After I dealt with that unattractive bathroom vanity, I got to thinking about this weird, built-in bench. It is Formica with plain metal legs. Like a cheap kitchen island got lost and ended up in our front hallway. Also a junk magnet, but to be fair, that’s not really the bench’s fault. Anything in our front hallway will end up with junk on it.

You see what I mean.
You see what I mean.

We love this apartment, but there are two problems with it. One is typical cheap rental fixtures. Two is lack of storage. This bench represents both problems: it’s both ugly and a waste of potential storage space.

I rummaged again in my collection of fabrics from seven posts, and decided on some 20 year old batik from Zambia. Because, as I’ve said before, nothing in my house goes together, so everything goes together, right?

4-IMG_0536

I had three meters of brown and purple batik fabric. I measured the bench, which is 22 inches tall. I added 2 inches for a top hem, and 4 for a bottom hem, then cut four 26-inch pieces, with just a scrap left over. I whipped those up into four 22-inch long “curtains.”

The fabric was 36 inches wide, and the bench was 118 inches long, so I ended up with a bit more length than I needed. This was good, because I could overlap the curtains by 8 inches and sew them into one long curtain.

Overlapping the curtains.
Overlapping the curtains.

I think the overlapping curtains look nicer, and they also make it so that  you don’t have to pull up the whole curtain to get underneath the bench.

All our winter boots are now hiding under the bench.
All our snow and hiking boots are now hiding under here.
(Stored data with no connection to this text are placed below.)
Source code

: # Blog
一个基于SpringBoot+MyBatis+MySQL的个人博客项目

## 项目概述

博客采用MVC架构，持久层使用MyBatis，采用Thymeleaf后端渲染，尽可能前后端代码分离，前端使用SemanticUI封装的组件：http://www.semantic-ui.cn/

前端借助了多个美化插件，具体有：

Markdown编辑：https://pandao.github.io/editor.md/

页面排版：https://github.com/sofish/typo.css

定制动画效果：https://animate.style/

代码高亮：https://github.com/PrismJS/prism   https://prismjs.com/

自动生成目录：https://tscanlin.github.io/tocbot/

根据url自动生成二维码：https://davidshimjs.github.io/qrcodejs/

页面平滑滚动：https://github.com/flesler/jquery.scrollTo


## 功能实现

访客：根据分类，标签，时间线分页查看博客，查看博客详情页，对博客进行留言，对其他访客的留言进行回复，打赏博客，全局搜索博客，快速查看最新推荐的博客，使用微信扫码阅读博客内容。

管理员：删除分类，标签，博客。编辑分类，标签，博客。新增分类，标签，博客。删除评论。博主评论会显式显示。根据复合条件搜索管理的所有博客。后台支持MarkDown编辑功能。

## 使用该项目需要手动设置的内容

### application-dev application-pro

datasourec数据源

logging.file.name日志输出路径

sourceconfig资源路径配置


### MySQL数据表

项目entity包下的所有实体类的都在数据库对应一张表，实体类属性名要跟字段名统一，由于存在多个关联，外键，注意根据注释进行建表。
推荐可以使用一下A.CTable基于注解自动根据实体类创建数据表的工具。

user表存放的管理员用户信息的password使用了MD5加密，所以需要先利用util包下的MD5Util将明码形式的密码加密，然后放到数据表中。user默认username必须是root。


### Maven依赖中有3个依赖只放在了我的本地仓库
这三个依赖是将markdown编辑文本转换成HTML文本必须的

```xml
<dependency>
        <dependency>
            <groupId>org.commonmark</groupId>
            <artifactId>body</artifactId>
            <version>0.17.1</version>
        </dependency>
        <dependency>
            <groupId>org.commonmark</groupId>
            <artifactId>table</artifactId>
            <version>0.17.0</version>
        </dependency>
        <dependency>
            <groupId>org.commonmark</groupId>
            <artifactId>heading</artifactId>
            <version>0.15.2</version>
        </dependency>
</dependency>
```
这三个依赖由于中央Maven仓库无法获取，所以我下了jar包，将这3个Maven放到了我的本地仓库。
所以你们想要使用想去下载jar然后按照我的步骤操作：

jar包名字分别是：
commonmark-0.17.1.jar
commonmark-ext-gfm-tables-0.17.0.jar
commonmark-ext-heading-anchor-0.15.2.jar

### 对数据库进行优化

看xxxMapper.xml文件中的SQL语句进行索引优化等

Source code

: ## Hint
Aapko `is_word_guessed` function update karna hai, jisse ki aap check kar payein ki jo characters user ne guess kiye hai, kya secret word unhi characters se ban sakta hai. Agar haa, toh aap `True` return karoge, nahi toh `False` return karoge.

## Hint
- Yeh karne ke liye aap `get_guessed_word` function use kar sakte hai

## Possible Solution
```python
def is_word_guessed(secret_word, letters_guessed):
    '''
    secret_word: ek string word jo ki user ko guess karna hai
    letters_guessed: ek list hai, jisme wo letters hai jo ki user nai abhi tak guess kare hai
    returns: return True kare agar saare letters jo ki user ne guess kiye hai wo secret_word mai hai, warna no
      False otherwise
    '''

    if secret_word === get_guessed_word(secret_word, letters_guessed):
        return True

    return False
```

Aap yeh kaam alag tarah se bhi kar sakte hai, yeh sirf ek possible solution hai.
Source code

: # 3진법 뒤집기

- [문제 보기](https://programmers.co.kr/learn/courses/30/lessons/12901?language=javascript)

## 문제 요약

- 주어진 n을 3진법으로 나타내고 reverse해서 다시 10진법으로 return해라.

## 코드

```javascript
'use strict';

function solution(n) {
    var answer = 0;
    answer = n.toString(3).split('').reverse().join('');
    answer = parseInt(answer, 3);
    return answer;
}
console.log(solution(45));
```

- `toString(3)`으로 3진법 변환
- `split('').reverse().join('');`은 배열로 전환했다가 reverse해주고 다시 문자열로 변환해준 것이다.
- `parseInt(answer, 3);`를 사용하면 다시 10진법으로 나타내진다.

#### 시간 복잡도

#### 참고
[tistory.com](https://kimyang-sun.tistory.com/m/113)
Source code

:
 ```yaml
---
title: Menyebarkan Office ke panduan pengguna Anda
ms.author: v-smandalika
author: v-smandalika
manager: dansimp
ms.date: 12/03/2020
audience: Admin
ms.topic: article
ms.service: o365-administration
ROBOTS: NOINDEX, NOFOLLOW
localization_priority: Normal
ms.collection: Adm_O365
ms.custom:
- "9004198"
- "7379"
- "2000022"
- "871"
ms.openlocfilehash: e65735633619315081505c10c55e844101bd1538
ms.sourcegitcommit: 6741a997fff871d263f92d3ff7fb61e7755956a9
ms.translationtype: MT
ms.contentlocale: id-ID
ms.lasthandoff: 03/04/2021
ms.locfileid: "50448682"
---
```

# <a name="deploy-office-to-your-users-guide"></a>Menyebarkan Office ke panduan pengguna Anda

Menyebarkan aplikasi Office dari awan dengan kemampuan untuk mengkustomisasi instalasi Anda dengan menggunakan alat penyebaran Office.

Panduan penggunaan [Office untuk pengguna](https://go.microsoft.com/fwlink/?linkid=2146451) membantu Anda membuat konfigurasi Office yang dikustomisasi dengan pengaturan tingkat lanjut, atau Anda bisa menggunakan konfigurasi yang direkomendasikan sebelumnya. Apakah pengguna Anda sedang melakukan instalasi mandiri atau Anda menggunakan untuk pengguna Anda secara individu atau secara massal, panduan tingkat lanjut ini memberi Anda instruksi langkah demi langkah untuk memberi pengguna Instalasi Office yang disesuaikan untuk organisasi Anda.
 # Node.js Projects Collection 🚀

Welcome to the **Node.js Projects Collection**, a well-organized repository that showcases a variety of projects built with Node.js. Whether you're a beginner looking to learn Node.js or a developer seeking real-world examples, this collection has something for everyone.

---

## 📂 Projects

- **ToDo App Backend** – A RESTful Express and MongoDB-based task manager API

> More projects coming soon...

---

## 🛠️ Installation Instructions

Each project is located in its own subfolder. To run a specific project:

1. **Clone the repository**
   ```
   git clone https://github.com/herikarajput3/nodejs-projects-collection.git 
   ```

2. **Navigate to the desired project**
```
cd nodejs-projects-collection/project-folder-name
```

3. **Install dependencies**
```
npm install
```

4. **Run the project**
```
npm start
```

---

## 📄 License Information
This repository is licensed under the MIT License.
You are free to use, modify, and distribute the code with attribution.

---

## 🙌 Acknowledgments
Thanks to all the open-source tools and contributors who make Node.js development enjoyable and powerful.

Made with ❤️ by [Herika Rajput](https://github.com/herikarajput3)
I used the same technique that I used in the bathroom to attach the curtain to the bench. Iron-on Velcro on the curtain, and stick-on Velcro on the bench. Then I found some Polish baskets to “containerize” the junk.

That's better!
That’s better!

So, Zambian batik, Zimbabwean and Polish baskets, Guatemalan wooden animals, a Bolivian coca pouch, and a Turkish kilim with a disguised rental fixture. Just another Foreign Service decorating scheme!